== Work to complete ==
Given the records below, the lines starting at the line with "Mod For Android" and ending at the line with "Execution deploy of" should be output exactly, both end lines kept and pictures left out.

== Record extracts ==
----

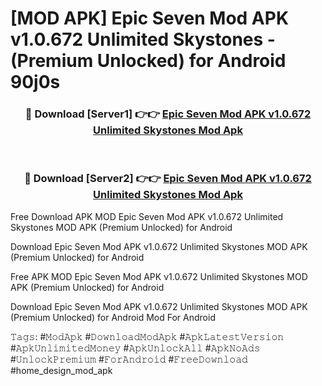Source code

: # [MOD APK] Epic Seven Mod APK v1.0.672 Unlimited Skystones - (Premium Unlocked) for Android 90j0s



<div align="center">
<h3>🔴 Download [Server1] 👉👉 <a href="https://momento.my/?title=Epic_Seven_Mod_APK_v1.0.672_Unlimited_Skystones">Epic Seven Mod APK v1.0.672 Unlimited Skystones Mod Apk</a></h3><br>

<h3>🔴 Download [Server2] 👉👉 <a href="https://momento.my/?title=Epic_Seven_Mod_APK_v1.0.672_Unlimited_Skystones">Epic Seven Mod APK v1.0.672 Unlimited Skystones Mod Apk</a></h3>
</div>



Free Download APK MOD Epic Seven Mod APK v1.0.672 Unlimited Skystones MOD APK (Premium Unlocked) for Android

Download Epic Seven Mod APK v1.0.672 Unlimited Skystones MOD APK (Premium Unlocked) for Android

Free APK MOD Epic Seven Mod APK v1.0.672 Unlimited Skystones MOD APK (Premium Unlocked) for Android

Download Epic Seven Mod APK v1.0.672 Unlimited Skystones MOD APK (Premium Unlocked) for Android Mod For Android

𝚃𝚊𝚐𝚜: #𝙼𝚘𝚍𝙰𝚙𝚔 #𝙳𝚘𝚠𝚗𝚕𝚘𝚊𝚍𝙼𝚘𝚍𝙰𝚙𝚔 #𝙰𝚙𝚔𝙻𝚊𝚝𝚎𝚜𝚝𝚅𝚎𝚛𝚜𝚒𝚘𝚗 #𝙰𝚙𝚔𝚄𝚗𝚕𝚒𝚖𝚒𝚝𝚎𝚍𝙼𝚘𝚗𝚎𝚢 #𝙰𝚙𝚔𝚄𝚗𝚕𝚘𝚌𝚔𝙰𝚕𝚕 #𝙰𝚙𝚔𝙽𝚘𝙰𝚍𝚜 #𝚄𝚗𝚕𝚘𝚌𝚔𝙿𝚛𝚎𝚖𝚒𝚞𝚖 #𝙵𝚘𝚛𝙰𝚗𝚍𝚛𝚘𝚒𝚍 #𝙵𝚛𝚎𝚎𝙳𝚘𝚠𝚗𝚕𝚘𝚊𝚍 #home_design_mod_apk
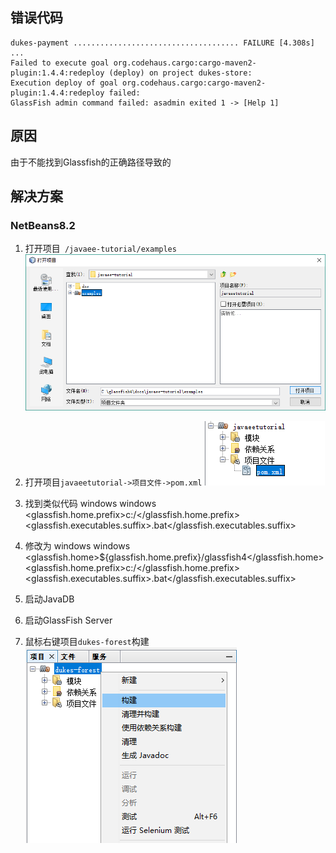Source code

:   [1]: /assets/posts/javaee7构建duke-forest失败的解决方案/examples.png
  [2]: /assets/posts/javaee7构建duke-forest失败的解决方案/pom.xml.png
  [3]: /assets/posts/javaee7构建duke-forest失败的解决方案/build-duke-forest.png



##  错误代码
	dukes-payment ..................................... FAILURE [4.308s]
	...
	Failed to execute goal org.codehaus.cargo:cargo-maven2-plugin:1.4.4:redeploy (deploy) on project dukes-store: 
	Execution deploy of goal org.codehaus.cargo:cargo-maven2-plugin:1.4.4:redeploy failed: 
	GlassFish admin command failed: asadmin exited 1 -> [Help 1]

##  原因
由于不能找到Glassfish的正确路径导致的

##  解决方案
### NetBeans8.2
1. 打开项目` /javaee-tutorial/examples`
![打开example][1]
2. 打开项目`javaeetutorial->项目文件->pom.xml`
![打开pom.xml][2]
3. 找到类似代码
	<profile>
		<id>windows</id>
		<activation>
			<os>
				<family>windows</family>
			</os>
		</activation>
		<properties>
			<glassfish.home.prefix>c:/</glassfish.home.prefix>
			<glassfish.executables.suffix>.bat</glassfish.executables.suffix>
		</properties>
	</profile>
	
4.  修改为
	<profile>
		<id>windows</id>
		<activation>
			<os>
				<family>windows</family>
			</os>
		</activation>
		<properties>
			<glassfish.home>${glassfish.home.prefix}/glassfish4</glassfish.home>
			<glassfish.home.prefix>c:/</glassfish.home.prefix>
			<glassfish.executables.suffix>.bat</glassfish.executables.suffix>
		</properties>
	</profile>
	
5.  启动JavaDB
6.  启动GlassFish Server
7.  鼠标右键项目`dukes-forest`构建
![构建][3]
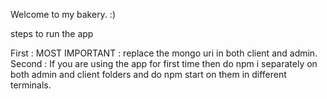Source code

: Welcome to my bakery. :)

steps to run the app

First : MOST IMPORTANT : replace the mongo uri in both client and admin.
Second : If you are using the app for first time then do npm i  separately on both admin and client folders and do npm start on them in different terminals.
 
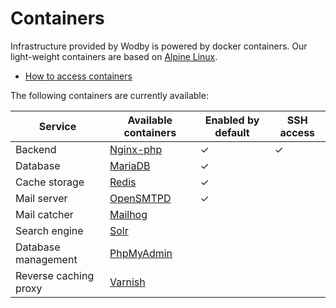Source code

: # Containers

Infrastructure provided by Wodby is powered by docker containers. Our light-weight containers are based on <a href="http://alpinelinux.org" target="_blank">Alpine Linux</a>.
 
* [How to access containers](access.md)

The following containers are currently available:

| Service | Available containers | Enabled by default | SSH access |
| --------------------- | -------------------------------- | - | - |
| Backend               | [Nginx-php](nginx-php/README.md) | ✓ | ✓ |
| Database              | [MariaDB](mariadb.md)            | ✓ |   |
| Cache storage         | [Redis](redis.md)                | ✓ |   |
| Mail server           | [OpenSMTPD](opensmtpd.md)        | ✓ |   |
| Mail catcher          | [Mailhog](mailhog.md)            |   |   |
| Search engine         | [Solr](apache-solr.md)           |   |   |
| Database management   | [PhpMyAdmin](phpmyadmin.md)      |   |   |
| Reverse caching proxy | [Varnish](varnish.md)            |   |   |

----

== Written answer ==
Download Epic Seven Mod APK v1.0.672 Unlimited Skystones MOD APK (Premium Unlocked) for Android Mod For Android

𝚃𝚊𝚐𝚜: #𝙼𝚘𝚍𝙰𝚙𝚔 #𝙳𝚘𝚠𝚗𝚕𝚘𝚊𝚍𝙼𝚘𝚍𝙰𝚙𝚔 #𝙰𝚙𝚔𝙻𝚊𝚝𝚎𝚜𝚝𝚅𝚎𝚛𝚜𝚒𝚘𝚗 #𝙰𝚙𝚔𝚄𝚗𝚕𝚒𝚖𝚒𝚝𝚎𝚍𝙼𝚘𝚗𝚎𝚢 #𝙰𝚙𝚔𝚄𝚗𝚕𝚘𝚌𝚔𝙰𝚕𝚕 #𝙰𝚙𝚔𝙽𝚘𝙰𝚍𝚜 #𝚄𝚗𝚕𝚘𝚌𝚔𝙿𝚛𝚎𝚖𝚒𝚞𝚖 #𝙵𝚘𝚛𝙰𝚗𝚍𝚛𝚘𝚒𝚍 #𝙵𝚛𝚎𝚎𝙳𝚘𝚠𝚗𝚕𝚘𝚊𝚍 #home_design_mod_apk
Source code

:   [1]: /assets/posts/javaee7构建duke-forest失败的解决方案/examples.png
  [2]: /assets/posts/javaee7构建duke-forest失败的解决方案/pom.xml.png
  [3]: /assets/posts/javaee7构建duke-forest失败的解决方案/build-duke-forest.png



##  错误代码
	dukes-payment ..................................... FAILURE [4.308s]
	...
	Failed to execute goal org.codehaus.cargo:cargo-maven2-plugin:1.4.4:redeploy (deploy) on project dukes-store: 
	Execution deploy of goal org.codehaus.cargo:cargo-maven2-plugin:1.4.4:redeploy failed: 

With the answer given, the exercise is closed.